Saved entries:
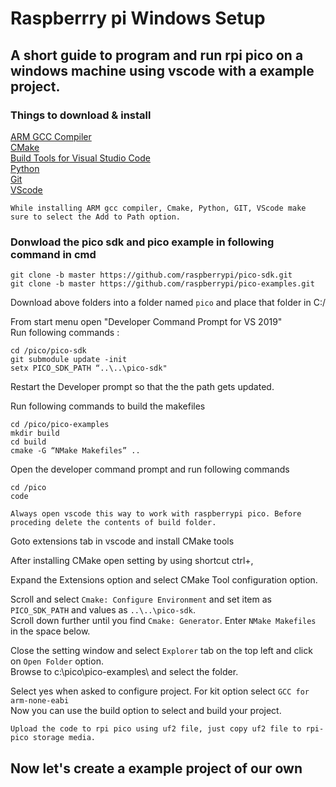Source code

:# Raspberrry pi Windows Setup
## A short guide to program and run rpi pico on a windows machine using vscode with a example project.

### Things to download & install
[ARM GCC Compiler](https://developer.arm.com/tools-and-software/open-source-software/developer-tools/gnu-toolchain/gnu-rm/downloads)   
[CMake](https://cmake.org/download/)  
[Build Tools for Visual Studio Code](https://visualstudio.microsoft.com/downloads/#build-tools-for-visual-studio-2019)    
[Python](https://www.python.org/downloads/windows/)    
[Git](https://git-scm.com/download/win)  
[VScode](https://code.visualstudio.com/download)  


`While installing ARM gcc compiler, Cmake, Python, GIT, VScode make sure to select the Add to Path option.`  

### Donwload the pico sdk and pico example in following command in cmd 
```
git clone -b master https://github.com/raspberrypi/pico-sdk.git  
git clone -b master https://github.com/raspberrypi/pico-examples.git  
```
Download above folders into a folder named `pico` and place that folder in C:/  

From start menu open "Developer Command Prompt for VS 2019"  
Run following commands :
```
cd /pico/pico-sdk  
git submodule update -init
setx PICO_SDK_PATH “..\..\pico-sdk"
```
Restart the Developer prompt so that the the path gets updated.  

Run following commands to build the makefiles  
```
cd /pico/pico-examples
mkdir build
cd build
cmake -G “NMake Makefiles” ..
```  
Open the developer command prompt and run following commands
```
cd /pico
code
```
`Always open vscode this way to work with raspberrypi pico. Before proceding delete the contents of build folder.`  

Goto extensions tab in vscode and install CMake tools  

After installing CMake open setting by using shortcut ctrl+,  

Expand the Extensions option and select CMake Tool configuration option.  

Scroll and select `Cmake: Configure Environment` and set item as `PICO_SDK_PATH` and values as `..\..\pico-sdk`.  
Scroll down further until you find `Cmake: Generator`. Enter `NMake Makefiles` in the space below.   

Close the setting window and select `Explorer` tab on the top left and click on `Open Folder` option.  
Browse to c:\pico\pico-examples\ and select the folder.  

Select yes when asked to configure project. For kit option select `GCC for arm-none-eabi`  
Now you can use the build option to select and build your project.  

`Upload the code to rpi pico using uf2 file, just copy uf2 file to rpi-pico storage media.`  

## Now let's create a example project of our own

▶ _Required action_: Both end lines included, restate word for word the lines above from the line with "Scroll and select" to the line with "Close the setting", and nothing else.

▶ _Reply_:
Scroll and select `Cmake: Configure Environment` and set item as `PICO_SDK_PATH` and values as `..\..\pico-sdk`.  
Scroll down further until you find `Cmake: Generator`. Enter `NMake Makefiles` in the space below.   

Close the setting window and select `Explorer` tab on the top left and click on `Open Folder` option.  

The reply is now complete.